There are at least four ways to operate on groups of characters: (1) regular expression match; (2) substring operators; (3) some kind of split operation; (4) counting while processing characters. Like an aspiring Pokemon trainer, let's try to catch 'em all.

Solution the first: regular expressions

A simple global replacement should work: every group of i characters can be replaced by itself plus a dash, and then we can reverse the string again to get back its original order.

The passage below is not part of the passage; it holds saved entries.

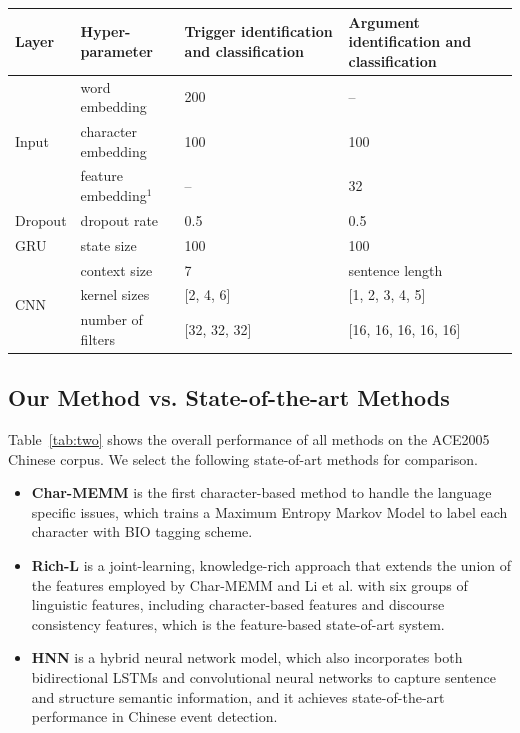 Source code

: \begin{table}
  {\begin{threeparttable}
\begin{tabular}{|l|l|p{}|p{}|} \hline
	Layer & Hyper-parameter & Trigger identification and classification & Argument identification and classification \\ \hline
	\multirow{3}{*}{Input} & word embedding & 200 & -- \\ & character embedding & 100 & 100 \\ & feature embedding{$^1$} & -- & 32 \\  \hline
	Dropout & dropout rate & 0.5 & 0.5 \\ \hline
	GRU & state size & 100 & 100 \\ \hline
	\multirow{3}{*}{CNN} & context size & 7 & sentence length \\ & kernel sizes & [2, 4, 6] & [1, 2, 3, 4, 5] \\ & number of filters & [32, 32, 32] & [16, 16, 16, 16, 16] \\ \hline
\end{tabular}
\begin{tabnote}%
\end{tabnote}%
\end{threeparttable}}
\end{table}

\subsection{Our Method vs. State-of-the-art Methods}
Table~\ref{tab:two} shows the overall performance of all methods on the ACE2005 Chinese corpus. We select the following state-of-art methods for comparison.

\begin{itemize}
	\item \textbf{Char-MEMM} \cite{chen2009language} is the first character-based method to handle the language specific issues, which trains a Maximum Entropy Markov Model to label each character with BIO tagging scheme.
	\item \textbf{Rich-L} \cite{chen2012joint} is a joint-learning, knowledge-rich approach that extends the union of the features employed by Char-MEMM and Li et al.  with six groups of linguistic features, including character-based features and discourse consistency features, which is the feature-based state-of-art system.
	\item \textbf{HNN} \cite{feng2016language} is a hybrid neural network model, which also incorporates both bidirectional LSTMs and convolutional neural networks to capture sentence and structure semantic information, and it achieves state-of-the-art performance in Chinese event detection.
\end{itemize}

$str = reverse $str =~ s/.{$i}/$&-/gr;

.{$i} is regex for i occurrences of any character
$& is regex for "whatever matched"

There's an untidy detail: if the length of the string is a multiple of i, this will leave us with an extra dash at the end of the string. I'm going to speculate that there's a regular expression involving a look-ahead assertion to test for the end-of-string, but I'm going to do the easy thing and simply trim a leading dash if that's what we ended up with.

sub strFmtRE($str, $i) { $str =~ s/-+//gr; $str = reverse $str =~ s/.{$i}/$&-/gr; return $str =~ s/^-//r; }

Solution the second: substrings

The most direct implementation would be to take the leading part of the string so that the remainder is a multiple of $i, and then keep taking chunks of i using substr.

sub strFmtSubstr($str, $i) { $str =~ s/-//g; my $out = substr($str, 0, length($str)%$i, ''); while ( $str ne '' ) { $out .= '-' if ( $out ne '' ); $out .= substr($str, 0, $i, ''); } return $out; }

As usual, begin by removing the dashes.
Move the leading part of the string into $out, and delete it from the input. One call to substr will do both. With four arguments, substr will replace the segment with the fourth argument, and return the part that was replaced.
Now we know that the string length is a multiple of i. We can keep taking chunks of length i out of $str and append them onto $out. Every time we do, we'll want to insert a dash.
Once again we have that untidy detail that if $str starts out a multiple of $i long, we don't want to insert a dash into the beginning of $out.

Solution the third: unpack

As it happens, over the weekend I was looking at the draft second edition of Dave Cross's book "Data Munging in Perl". That left the unpack function hovering around in my brain, which is a particularly easy solution to this problem, except for (a) the part where you have to be aware that the unpack function exists, and (b) the part where you have to realize that 90% of the rather daunting pack/unpack tutorial is irrelevant for this.

unpack uses its own pattern language to describe templates for data. When a string matches the template, unpack hands you an array of matching parts. A string of 4 characters is represented by the pattern A4. A repeating set of 4-character substrings is represented as (A4)*.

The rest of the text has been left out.